What you should do: The expected output is an exact restatement of all the records.

[Source data]

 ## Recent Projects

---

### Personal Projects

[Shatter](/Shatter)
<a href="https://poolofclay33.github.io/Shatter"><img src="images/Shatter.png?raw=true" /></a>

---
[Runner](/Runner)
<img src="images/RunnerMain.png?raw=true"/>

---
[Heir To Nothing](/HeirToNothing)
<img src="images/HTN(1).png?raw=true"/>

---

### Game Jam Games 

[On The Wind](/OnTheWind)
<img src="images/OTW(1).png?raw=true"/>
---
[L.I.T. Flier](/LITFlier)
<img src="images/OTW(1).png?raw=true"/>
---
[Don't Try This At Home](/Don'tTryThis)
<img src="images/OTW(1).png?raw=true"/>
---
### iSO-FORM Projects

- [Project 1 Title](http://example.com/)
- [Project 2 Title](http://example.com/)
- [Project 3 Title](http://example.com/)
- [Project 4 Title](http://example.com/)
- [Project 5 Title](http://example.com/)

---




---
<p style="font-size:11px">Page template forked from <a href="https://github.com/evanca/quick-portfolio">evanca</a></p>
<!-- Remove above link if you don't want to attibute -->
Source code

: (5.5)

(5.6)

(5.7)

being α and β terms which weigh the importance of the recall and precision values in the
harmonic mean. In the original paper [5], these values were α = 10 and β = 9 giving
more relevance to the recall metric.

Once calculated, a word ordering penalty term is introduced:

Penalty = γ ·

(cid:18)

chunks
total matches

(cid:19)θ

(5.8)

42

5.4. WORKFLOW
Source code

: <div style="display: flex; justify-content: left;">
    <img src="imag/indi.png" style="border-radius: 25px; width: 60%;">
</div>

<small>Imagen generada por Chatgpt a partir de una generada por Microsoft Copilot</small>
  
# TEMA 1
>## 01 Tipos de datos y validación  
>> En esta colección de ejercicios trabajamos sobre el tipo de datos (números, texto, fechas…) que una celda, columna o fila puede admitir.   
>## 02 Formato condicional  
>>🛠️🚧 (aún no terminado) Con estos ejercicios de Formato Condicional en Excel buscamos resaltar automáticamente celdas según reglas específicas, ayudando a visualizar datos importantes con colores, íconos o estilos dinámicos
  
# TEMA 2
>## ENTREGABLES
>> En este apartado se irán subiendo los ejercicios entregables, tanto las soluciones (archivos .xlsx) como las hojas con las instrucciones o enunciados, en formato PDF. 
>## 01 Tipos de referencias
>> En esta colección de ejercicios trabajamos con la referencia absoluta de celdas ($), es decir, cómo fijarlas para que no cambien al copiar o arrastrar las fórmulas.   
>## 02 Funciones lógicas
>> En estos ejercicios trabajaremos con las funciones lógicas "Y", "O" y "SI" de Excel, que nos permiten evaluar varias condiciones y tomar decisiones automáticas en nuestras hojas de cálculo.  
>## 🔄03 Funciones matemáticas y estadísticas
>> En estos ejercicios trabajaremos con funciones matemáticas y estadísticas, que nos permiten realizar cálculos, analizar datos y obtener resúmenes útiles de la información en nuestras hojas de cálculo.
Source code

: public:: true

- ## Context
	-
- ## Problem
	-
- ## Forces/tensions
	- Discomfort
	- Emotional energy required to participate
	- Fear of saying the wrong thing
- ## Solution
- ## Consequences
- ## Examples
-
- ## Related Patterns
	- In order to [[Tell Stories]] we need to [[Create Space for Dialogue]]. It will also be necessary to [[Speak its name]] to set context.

[/Source data]

Task response:
 ## Recent Projects

---

### Personal Projects

[Shatter](/Shatter)
<a href="https://poolofclay33.github.io/Shatter"><img src="images/Shatter.png?raw=true" /></a>

---
[Runner](/Runner)
<img src="images/RunnerMain.png?raw=true"/>

---
[Heir To Nothing](/HeirToNothing)
<img src="images/HTN(1).png?raw=true"/>

---

### Game Jam Games 

[On The Wind](/OnTheWind)
<img src="images/OTW(1).png?raw=true"/>
---
[L.I.T. Flier](/LITFlier)
<img src="images/OTW(1).png?raw=true"/>
---
[Don't Try This At Home](/Don'tTryThis)
<img src="images/OTW(1).png?raw=true"/>
---
### iSO-FORM Projects

- [Project 1 Title](http://example.com/)
- [Project 2 Title](http://example.com/)
- [Project 3 Title](http://example.com/)
- [Project 4 Title](http://example.com/)
- [Project 5 Title](http://example.com/)

---




---
<p style="font-size:11px">Page template forked from <a href="https://github.com/evanca/quick-portfolio">evanca</a></p>
<!-- Remove above link if you don't want to attibute -->
Source code

: (5.5)

(5.6)

(5.7)

being α and β terms which weigh the importance of the recall and precision values in the
harmonic mean. In the original paper [5], these values were α = 10 and β = 9 giving
more relevance to the recall metric.

Once calculated, a word ordering penalty term is introduced:

Penalty = γ ·

(cid:18)

chunks
total matches

(cid:19)θ

(5.8)

42

5.4. WORKFLOW
Source code

: <div style="display: flex; justify-content: left;">
    <img src="imag/indi.png" style="border-radius: 25px; width: 60%;">
</div>

<small>Imagen generada por Chatgpt a partir de una generada por Microsoft Copilot</small>
  
# TEMA 1
>## 01 Tipos de datos y validación  
>> En esta colección de ejercicios trabajamos sobre el tipo de datos (números, texto, fechas…) que una celda, columna o fila puede admitir.   
>## 02 Formato condicional  
>>🛠️🚧 (aún no terminado) Con estos ejercicios de Formato Condicional en Excel buscamos resaltar automáticamente celdas según reglas específicas, ayudando a visualizar datos importantes con colores, íconos o estilos dinámicos
  
# TEMA 2
>## ENTREGABLES
>> En este apartado se irán subiendo los ejercicios entregables, tanto las soluciones (archivos .xlsx) como las hojas con las instrucciones o enunciados, en formato PDF. 
>## 01 Tipos de referencias
>> En esta colección de ejercicios trabajamos con la referencia absoluta de celdas ($), es decir, cómo fijarlas para que no cambien al copiar o arrastrar las fórmulas.   
>## 02 Funciones lógicas
>> En estos ejercicios trabajaremos con las funciones lógicas "Y", "O" y "SI" de Excel, que nos permiten evaluar varias condiciones y tomar decisiones automáticas en nuestras hojas de cálculo.  
>## 🔄03 Funciones matemáticas y estadísticas
>> En estos ejercicios trabajaremos con funciones matemáticas y estadísticas, que nos permiten realizar cálculos, analizar datos y obtener resúmenes útiles de la información en nuestras hojas de cálculo.
Source code

: public:: true

- ## Context
	-
- ## Problem
	-
- ## Forces/tensions
	- Discomfort
	- Emotional energy required to participate
	- Fear of saying the wrong thing
- ## Solution
- ## Consequences
- ## Examples
-
- ## Related Patterns
	- In order to [[Tell Stories]] we need to [[Create Space for Dialogue]]. It will also be necessary to [[Speak its name]] to set context.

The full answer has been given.